Friday, May 6, 2011

Indexing A Site

Before a site appears in search results, a search engine must index it. An indexed site will have been visited and analyzed by a search robot with relevant information saved in the search engine database. If a page is present in the search engine index, it can be displayed in search results otherwise, the search engine cannot know anything about it and it cannot display information from the page.

There are two ways to allow a search engine to learn about a new site:

   - Submit the address of the site manually using a form associated with the search engine, if available. In this case, you are the one who informs the search engine about the new site and its address goes into the queue for indexing. Only the main page of the site needs to be added, the search robot will find the rest of pages by following links.

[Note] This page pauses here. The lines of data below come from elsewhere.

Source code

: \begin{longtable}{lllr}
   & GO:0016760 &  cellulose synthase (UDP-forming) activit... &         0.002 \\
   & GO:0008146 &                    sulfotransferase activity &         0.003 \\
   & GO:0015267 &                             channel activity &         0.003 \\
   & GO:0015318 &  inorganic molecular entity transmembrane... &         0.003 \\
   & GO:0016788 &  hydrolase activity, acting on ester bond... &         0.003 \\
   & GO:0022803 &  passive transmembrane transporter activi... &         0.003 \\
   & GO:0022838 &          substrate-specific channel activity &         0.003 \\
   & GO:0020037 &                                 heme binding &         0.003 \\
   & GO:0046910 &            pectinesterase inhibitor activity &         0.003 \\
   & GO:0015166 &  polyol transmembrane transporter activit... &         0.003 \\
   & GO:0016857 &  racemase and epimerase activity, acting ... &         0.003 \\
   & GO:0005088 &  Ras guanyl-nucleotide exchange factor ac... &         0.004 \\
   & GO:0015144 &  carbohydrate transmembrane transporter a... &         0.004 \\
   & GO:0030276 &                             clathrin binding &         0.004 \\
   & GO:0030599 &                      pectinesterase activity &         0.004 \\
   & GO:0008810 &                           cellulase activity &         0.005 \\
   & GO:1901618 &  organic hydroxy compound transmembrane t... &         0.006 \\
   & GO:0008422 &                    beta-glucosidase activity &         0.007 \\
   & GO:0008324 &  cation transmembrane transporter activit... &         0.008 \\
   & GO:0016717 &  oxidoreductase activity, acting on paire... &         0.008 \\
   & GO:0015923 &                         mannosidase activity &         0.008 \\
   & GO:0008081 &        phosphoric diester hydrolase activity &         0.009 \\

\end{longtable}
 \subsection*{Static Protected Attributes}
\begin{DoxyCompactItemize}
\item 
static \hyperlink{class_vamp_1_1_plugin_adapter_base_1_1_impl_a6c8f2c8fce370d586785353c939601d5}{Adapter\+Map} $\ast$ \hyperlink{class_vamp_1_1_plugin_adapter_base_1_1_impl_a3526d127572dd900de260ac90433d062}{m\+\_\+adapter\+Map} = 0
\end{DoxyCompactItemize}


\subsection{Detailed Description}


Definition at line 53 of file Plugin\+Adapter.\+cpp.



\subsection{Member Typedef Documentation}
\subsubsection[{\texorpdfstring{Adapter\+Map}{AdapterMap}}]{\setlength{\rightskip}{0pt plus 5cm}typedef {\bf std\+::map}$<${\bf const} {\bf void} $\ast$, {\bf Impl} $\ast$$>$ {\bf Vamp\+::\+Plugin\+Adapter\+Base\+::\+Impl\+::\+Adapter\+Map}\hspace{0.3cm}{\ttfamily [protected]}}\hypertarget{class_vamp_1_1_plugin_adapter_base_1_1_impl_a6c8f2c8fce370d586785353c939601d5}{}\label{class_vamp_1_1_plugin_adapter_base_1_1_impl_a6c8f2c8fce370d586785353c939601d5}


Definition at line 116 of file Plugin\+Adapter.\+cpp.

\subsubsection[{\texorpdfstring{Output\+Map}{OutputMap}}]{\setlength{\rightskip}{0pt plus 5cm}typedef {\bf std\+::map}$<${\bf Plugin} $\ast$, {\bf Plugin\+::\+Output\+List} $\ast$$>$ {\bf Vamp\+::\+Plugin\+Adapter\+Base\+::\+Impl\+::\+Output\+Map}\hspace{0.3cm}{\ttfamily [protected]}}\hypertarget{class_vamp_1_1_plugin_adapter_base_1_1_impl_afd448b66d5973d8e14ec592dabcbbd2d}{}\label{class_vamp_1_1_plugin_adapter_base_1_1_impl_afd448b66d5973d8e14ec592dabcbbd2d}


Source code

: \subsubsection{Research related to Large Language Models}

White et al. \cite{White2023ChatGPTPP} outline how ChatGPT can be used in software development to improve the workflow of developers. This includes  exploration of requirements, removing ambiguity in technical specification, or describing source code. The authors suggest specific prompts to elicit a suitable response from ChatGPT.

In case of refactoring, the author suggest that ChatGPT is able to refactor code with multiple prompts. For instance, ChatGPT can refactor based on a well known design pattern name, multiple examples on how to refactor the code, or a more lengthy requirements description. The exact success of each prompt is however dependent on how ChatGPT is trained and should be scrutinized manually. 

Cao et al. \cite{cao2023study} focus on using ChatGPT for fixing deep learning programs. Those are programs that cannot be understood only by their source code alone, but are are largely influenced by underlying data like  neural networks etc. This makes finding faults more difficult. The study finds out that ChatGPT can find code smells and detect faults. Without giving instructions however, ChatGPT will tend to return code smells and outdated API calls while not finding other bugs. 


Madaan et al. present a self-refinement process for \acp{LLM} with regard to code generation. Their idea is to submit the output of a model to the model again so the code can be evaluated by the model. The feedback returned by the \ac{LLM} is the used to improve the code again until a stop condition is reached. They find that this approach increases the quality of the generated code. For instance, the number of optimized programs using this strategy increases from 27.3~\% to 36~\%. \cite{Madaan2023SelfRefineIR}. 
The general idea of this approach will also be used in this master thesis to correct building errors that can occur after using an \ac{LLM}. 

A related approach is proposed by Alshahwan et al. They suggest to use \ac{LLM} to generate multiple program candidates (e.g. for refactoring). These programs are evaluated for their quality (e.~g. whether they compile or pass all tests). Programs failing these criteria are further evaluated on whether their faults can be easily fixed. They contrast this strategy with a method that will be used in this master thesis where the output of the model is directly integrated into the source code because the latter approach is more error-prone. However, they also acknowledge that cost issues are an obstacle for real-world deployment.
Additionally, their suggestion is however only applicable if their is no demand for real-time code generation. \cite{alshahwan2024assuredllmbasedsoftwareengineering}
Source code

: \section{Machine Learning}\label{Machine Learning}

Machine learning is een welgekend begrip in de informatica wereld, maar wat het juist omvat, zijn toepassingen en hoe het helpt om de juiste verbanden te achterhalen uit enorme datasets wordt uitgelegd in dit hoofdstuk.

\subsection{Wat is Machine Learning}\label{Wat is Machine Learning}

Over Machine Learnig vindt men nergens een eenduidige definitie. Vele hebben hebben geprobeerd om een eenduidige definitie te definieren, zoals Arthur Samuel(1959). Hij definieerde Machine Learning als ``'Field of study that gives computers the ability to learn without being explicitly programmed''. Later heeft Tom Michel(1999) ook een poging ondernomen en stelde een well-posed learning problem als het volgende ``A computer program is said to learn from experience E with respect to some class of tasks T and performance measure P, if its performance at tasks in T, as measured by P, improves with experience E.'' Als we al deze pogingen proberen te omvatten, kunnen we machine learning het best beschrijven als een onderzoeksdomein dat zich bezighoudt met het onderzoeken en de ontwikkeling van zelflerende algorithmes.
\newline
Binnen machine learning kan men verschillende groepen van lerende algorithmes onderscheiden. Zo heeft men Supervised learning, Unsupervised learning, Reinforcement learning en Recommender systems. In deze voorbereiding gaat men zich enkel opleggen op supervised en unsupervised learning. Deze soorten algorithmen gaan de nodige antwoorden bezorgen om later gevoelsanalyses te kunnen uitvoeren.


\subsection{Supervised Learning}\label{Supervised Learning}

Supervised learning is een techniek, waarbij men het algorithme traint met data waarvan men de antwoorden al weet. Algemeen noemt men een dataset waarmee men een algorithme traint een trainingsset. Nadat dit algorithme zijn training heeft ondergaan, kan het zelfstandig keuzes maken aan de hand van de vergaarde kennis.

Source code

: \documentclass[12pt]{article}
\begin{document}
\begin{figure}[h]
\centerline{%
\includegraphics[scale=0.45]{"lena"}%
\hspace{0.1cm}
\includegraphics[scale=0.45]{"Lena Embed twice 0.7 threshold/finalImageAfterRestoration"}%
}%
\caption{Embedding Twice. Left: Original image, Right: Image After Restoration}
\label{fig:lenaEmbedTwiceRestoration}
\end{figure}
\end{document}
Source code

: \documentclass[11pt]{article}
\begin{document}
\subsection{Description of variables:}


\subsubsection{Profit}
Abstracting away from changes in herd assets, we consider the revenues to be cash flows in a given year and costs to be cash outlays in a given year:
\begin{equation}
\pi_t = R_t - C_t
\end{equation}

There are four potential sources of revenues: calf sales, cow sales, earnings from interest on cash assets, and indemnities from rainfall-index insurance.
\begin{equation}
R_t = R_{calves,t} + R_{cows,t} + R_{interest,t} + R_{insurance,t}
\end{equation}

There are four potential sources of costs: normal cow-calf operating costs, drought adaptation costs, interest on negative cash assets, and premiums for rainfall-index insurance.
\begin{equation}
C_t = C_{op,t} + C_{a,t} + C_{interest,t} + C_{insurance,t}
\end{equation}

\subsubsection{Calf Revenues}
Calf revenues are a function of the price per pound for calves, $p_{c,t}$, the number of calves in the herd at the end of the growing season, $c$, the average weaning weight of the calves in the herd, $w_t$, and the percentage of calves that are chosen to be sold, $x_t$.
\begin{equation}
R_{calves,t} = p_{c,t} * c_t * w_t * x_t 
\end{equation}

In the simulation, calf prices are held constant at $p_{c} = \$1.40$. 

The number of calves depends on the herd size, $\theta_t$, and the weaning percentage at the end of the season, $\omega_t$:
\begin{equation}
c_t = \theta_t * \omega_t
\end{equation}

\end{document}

   - Let the search robot find the site on its own. If there is at least one inbound link to your resource from other indexed resources, the search robot will soon visit and index your site. In most cases, this method is recommended. This may actually be quicker than manually adding it to the submission queue. The Google search engine is the quickest of the bunch.

   Try to make your site friendly to search robots by following these rules:

   - Try to make any page of your site reachable from the main page in not more than three mouse clicks. If the structure of the site does not allow you to do this, create a so-called site map that will allow this rule to be observed.

   - Remember that search engines index no more than the first 100-200 KB of text on a page. Hence, the following rule – do not use pages with text larger than 100 KB if you want them to be indexed completely.

   You can manage the behavior of search robots using the file robots.txt. This file allows you to explicitly permit or forbid them to index particular pages on your site.

   The databases of search engines are constantly being updated; records in them may change, disappear and reappear. That is why the number of indexed pages on your site may sometimes vary. One of the most common reasons for a page to disappear from indexes is server unavailability. This means that the search robot could not access it at the time it was attempting to index the site. After the server is restarted, the site should eventually reappear in the index.

   You should note that the more inbound links your site has, the more quickly it gets re-indexed. You can track the process of indexing your site by analyzing server log files where all visits of search robots are logged.